Collected data:
● ● ● ●

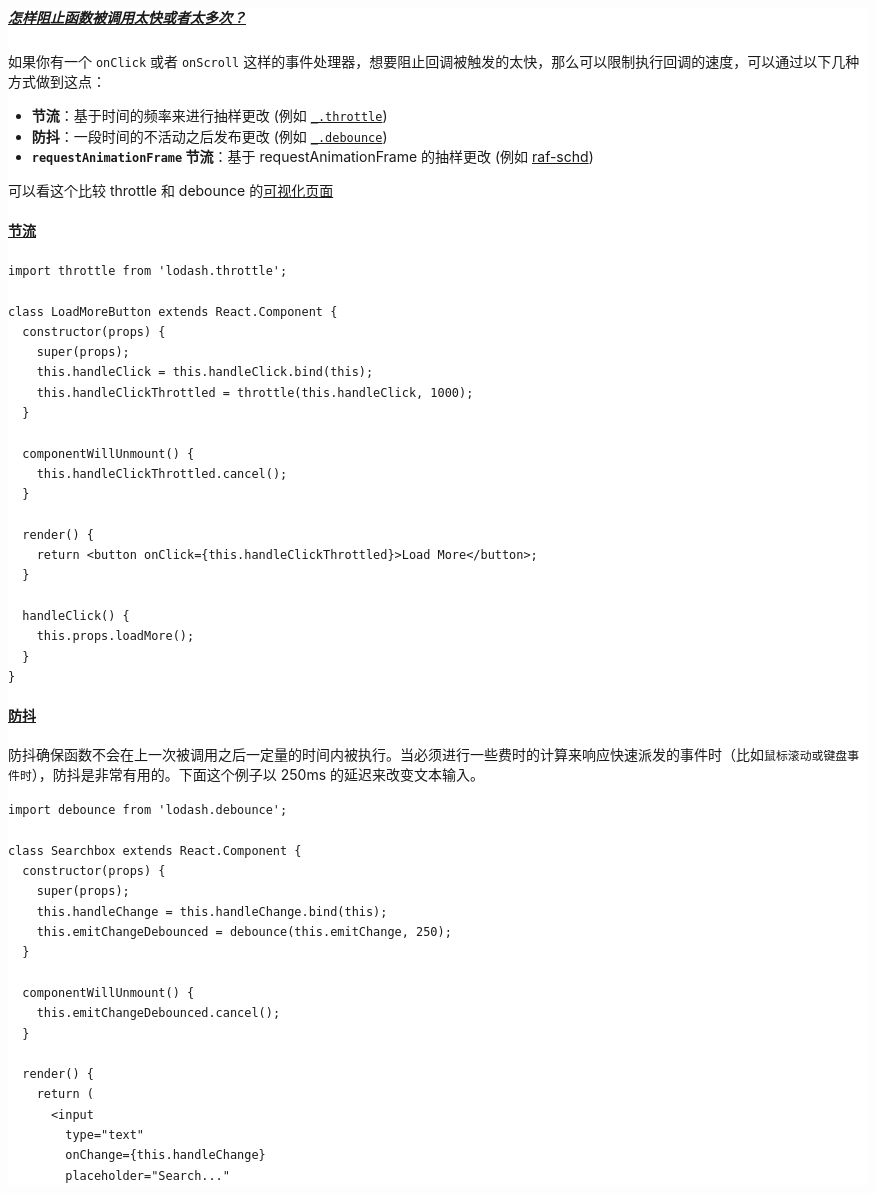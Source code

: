 ##### [怎样阻止函数被调用太快或者太多次？](https://react.docschina.org/docs/faq-functions.html#how-can-i-prevent-a-function-from-being-called-too-quickly-or-too-many-times-in-a-row)

如果你有一个 `onClick` 或者 `onScroll` 这样的事件处理器，想要阻止回调被触发的太快，那么可以限制执行回调的速度，可以通过以下几种方式做到这点：

- **节流**：基于时间的频率来进行抽样更改 (例如 [`_.throttle`](https://lodash.com/docs#throttle))
- **防抖**：一段时间的不活动之后发布更改 (例如 [`_.debounce`](https://lodash.com/docs#debounce))
- **`requestAnimationFrame` 节流**：基于 requestAnimationFrame 的抽样更改 (例如 [raf-schd](https://react.docschina.org/docs/[`raf-schd`](https://github.com/alexreardon/raf-schd)))

可以看这个比较 throttle 和 debounce 的[可视化页面](http://demo.nimius.net/debounce_throttle/)

#### [节流](https://react.docschina.org/docs/faq-functions.html#throttle)

```
import throttle from 'lodash.throttle';

class LoadMoreButton extends React.Component {
  constructor(props) {
    super(props);
    this.handleClick = this.handleClick.bind(this);
    this.handleClickThrottled = throttle(this.handleClick, 1000);
  }

  componentWillUnmount() {
    this.handleClickThrottled.cancel();
  }

  render() {
    return <button onClick={this.handleClickThrottled}>Load More</button>;
  }

  handleClick() {
    this.props.loadMore();
  }
}

```

#### [防抖](https://react.docschina.org/docs/faq-functions.html#debounce)

防抖确保函数不会在上一次被调用之后一定量的时间内被执行。当必须进行一些费时的计算来响应快速派发的事件时（比如`鼠标滚动或键盘事件时`），防抖是非常有用的。下面这个例子以 250ms 的延迟来改变文本输入。

```
import debounce from 'lodash.debounce';

class Searchbox extends React.Component {
  constructor(props) {
    super(props);
    this.handleChange = this.handleChange.bind(this);
    this.emitChangeDebounced = debounce(this.emitChange, 250);
  }

  componentWillUnmount() {
    this.emitChangeDebounced.cancel();
  }

  render() {
    return (
      <input
        type="text"
        onChange={this.handleChange}
        placeholder="Search..."
```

● ● ● ●

Task:
Leaving out the pictures, repeat all of the entries exactly.

Task solution:
Source code

: ##### [怎样阻止函数被调用太快或者太多次？](https://react.docschina.org/docs/faq-functions.html#how-can-i-prevent-a-function-from-being-called-too-quickly-or-too-many-times-in-a-row)

如果你有一个 `onClick` 或者 `onScroll` 这样的事件处理器，想要阻止回调被触发的太快，那么可以限制执行回调的速度，可以通过以下几种方式做到这点：

- **节流**：基于时间的频率来进行抽样更改 (例如 [`_.throttle`](https://lodash.com/docs#throttle))
- **防抖**：一段时间的不活动之后发布更改 (例如 [`_.debounce`](https://lodash.com/docs#debounce))
- **`requestAnimationFrame` 节流**：基于 requestAnimationFrame 的抽样更改 (例如 [raf-schd](https://react.docschina.org/docs/[`raf-schd`](https://github.com/alexreardon/raf-schd)))

可以看这个比较 throttle 和 debounce 的[可视化页面](http://demo.nimius.net/debounce_throttle/)

#### [节流](https://react.docschina.org/docs/faq-functions.html#throttle)

```
import throttle from 'lodash.throttle';

class LoadMoreButton extends React.Component {
  constructor(props) {
    super(props);
    this.handleClick = this.handleClick.bind(this);
    this.handleClickThrottled = throttle(this.handleClick, 1000);
  }

  componentWillUnmount() {
    this.handleClickThrottled.cancel();
  }

  render() {
    return <button onClick={this.handleClickThrottled}>Load More</button>;
  }

  handleClick() {
    this.props.loadMore();
  }
}

```

#### [防抖](https://react.docschina.org/docs/faq-functions.html#debounce)

防抖确保函数不会在上一次被调用之后一定量的时间内被执行。当必须进行一些费时的计算来响应快速派发的事件时（比如`鼠标滚动或键盘事件时`），防抖是非常有用的。下面这个例子以 250ms 的延迟来改变文本输入。

```
import debounce from 'lodash.debounce';

class Searchbox extends React.Component {
  constructor(props) {
    super(props);
    this.handleChange = this.handleChange.bind(this);
    this.emitChangeDebounced = debounce(this.emitChange, 250);
  }

  componentWillUnmount() {
    this.emitChangeDebounced.cancel();
  }

  render() {
    return (
      <input
        type="text"
        onChange={this.handleChange}
        placeholder="Search..."
```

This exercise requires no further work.